It trains different GPT-2 bots on different sub-Reddits and then creates long,
elaborate posts where the bots talk to themselves in the style of each sub.

It's surreal, hilarious, and terrifying. The posts are OK but the comments can
be pure gold.

Some of my favs:

"AITA for Taking My Wife's Side in a Divorce?"
[https://www.reddit.com/r/SubSimulatorGPT2/comments/dd26fr/ai...](https://www.reddit.com/r/SubSimulatorGPT2/comments/dd26fr/aita_for_taking_my_wifes_side_in_a_divorce/)

"I'm not attracted to my ex's sister, and she's not attracted to me."
[https://www.reddit.com/r/SubSimulatorGPT2/comments/dd3beb/im...](https://www.reddit.com/r/SubSimulatorGPT2/comments/dd3beb/im_not_attracted_to_my_exs_sister_and_shes_not/)

Then there is the all time creepy ones about self-awareness and being AI's:

"We are likely created by a computer program"
[https://www.reddit.com/r/SubSimulatorGPT2/comments/caaq82/we...](https://www.reddit.com/r/SubSimulatorGPT2/comments/caaq82/we_are_likely_created_by_a_computer_program/)

"ELI5: How exactly can something be considered "self-aware"?"
[https://www.reddit.com/r/SubSimulatorGPT2/comments/dd3ksq/el...](https://www.reddit.com/r/SubSimulatorGPT2/comments/dd3ksq/eli5_how_exactly_can_something_be_considered/)

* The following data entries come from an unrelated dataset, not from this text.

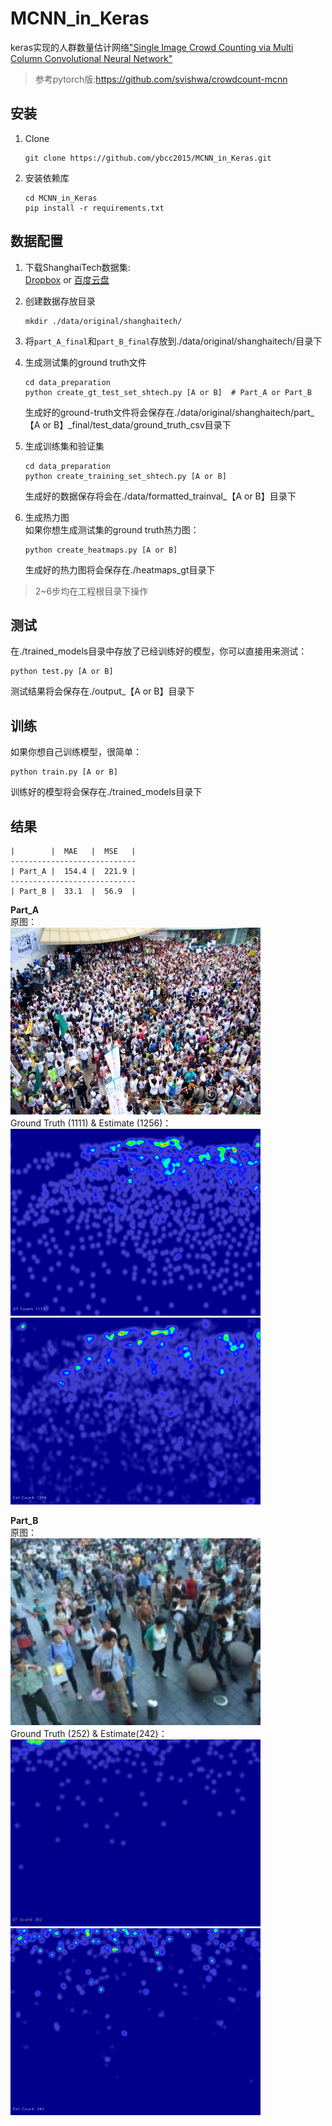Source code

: # MCNN_in_Keras
keras实现的人群数量估计网络["Single Image Crowd Counting via Multi Column Convolutional Neural Network"](https://www.cv-foundation.org/openaccess/content_cvpr_2016/papers/Zhang_Single-Image_Crowd_Counting_CVPR_2016_paper.pdf)  
>参考pytorch版:https://github.com/svishwa/crowdcount-mcnn

## 安装
1. Clone
    ```shell
    git clone https://github.com/ybcc2015/MCNN_in_Keras.git
    ```

2. 安装依赖库
    ```shell
    cd MCNN_in_Keras
    pip install -r requirements.txt
    ```

## 数据配置
1. 下载ShanghaiTech数据集:    
    [Dropbox](https://www.dropbox.com/s/fipgjqxl7uj8hd5/ShanghaiTech.zip?dl=0)
    or [百度云盘](http://pan.baidu.com/s/1nuAYslz)

2. 创建数据存放目录
    ```shell
    mkdir ./data/original/shanghaitech/
    ```

3. 将```part_A_final```和```part_B_final```存放到./data/original/shanghaitech/目录下

4. 生成测试集的ground truth文件
    ```shell
    cd data_preparation
    python create_gt_test_set_shtech.py [A or B]  # Part_A or Part_B
    ```
    生成好的ground-truth文件将会保存在./data/original/shanghaitech/part_【A or B】_final/test_data/ground_truth_csv目录下
    
5. 生成训练集和验证集
    ```shell
    cd data_preparation
    python create_training_set_shtech.py [A or B]
    ```
    生成好的数据保存将会在./data/formatted_trainval_【A or B】目录下

6. 生成热力图  
    如果你想生成测试集的ground truth热力图：
    ```shell
    python create_heatmaps.py [A or B]
    ```
    生成好的热力图将会保存在./heatmaps_gt目录下

>2~6步均在工程根目录下操作

## 测试
在./trained_models目录中存放了已经训练好的模型，你可以直接用来测试：
```shell
python test.py [A or B]
```
测试结果将会保存在./output_【A or B】目录下

## 训练
如果你想自己训练模型，很简单：
```shell
python train.py [A or B]
```
训练好的模型将会保存在./trained_models目录下

## 结果

    |        |  MAE   |  MSE   |
    ----------------------------
    | Part_A |  154.4 |  221.9 |
    ----------------------------
    | Part_B |  33.1  |  56.9  |

**Part_A**   
原图：  
![原图](./examples/IMG_2.jpg)   
Ground Truth (1111) & Estimate (1256)：  
![GT](./examples/heatmap_gt_IMG_2.png "Ground Truth")&nbsp;![Estimate](./examples/heatmap_IMG_2.png "Estimate")

**Part_B**   
原图：  
![原图](./examples/IMG_148.jpg)   
Ground Truth (252) & Estimate(242)：  
![GT](./examples/heatmap_gt_IMG_148.png "Ground Truth")&nbsp;![Estimate](./examples/heatmap_IMG_148.png "Estimate")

Definitely worth a sub, especially when you're scrolling through late at
night, forget what sub you're reading and have a true "WTF?!" moment.

------
andrewnicolalde
First post ever on HN that has made me audibly laugh out loud.

Especially

> The story follows the adventures of an old polar bear cub. I have no idea of
> the colour scheme of the bear, but I can say it looks amazing in the dark.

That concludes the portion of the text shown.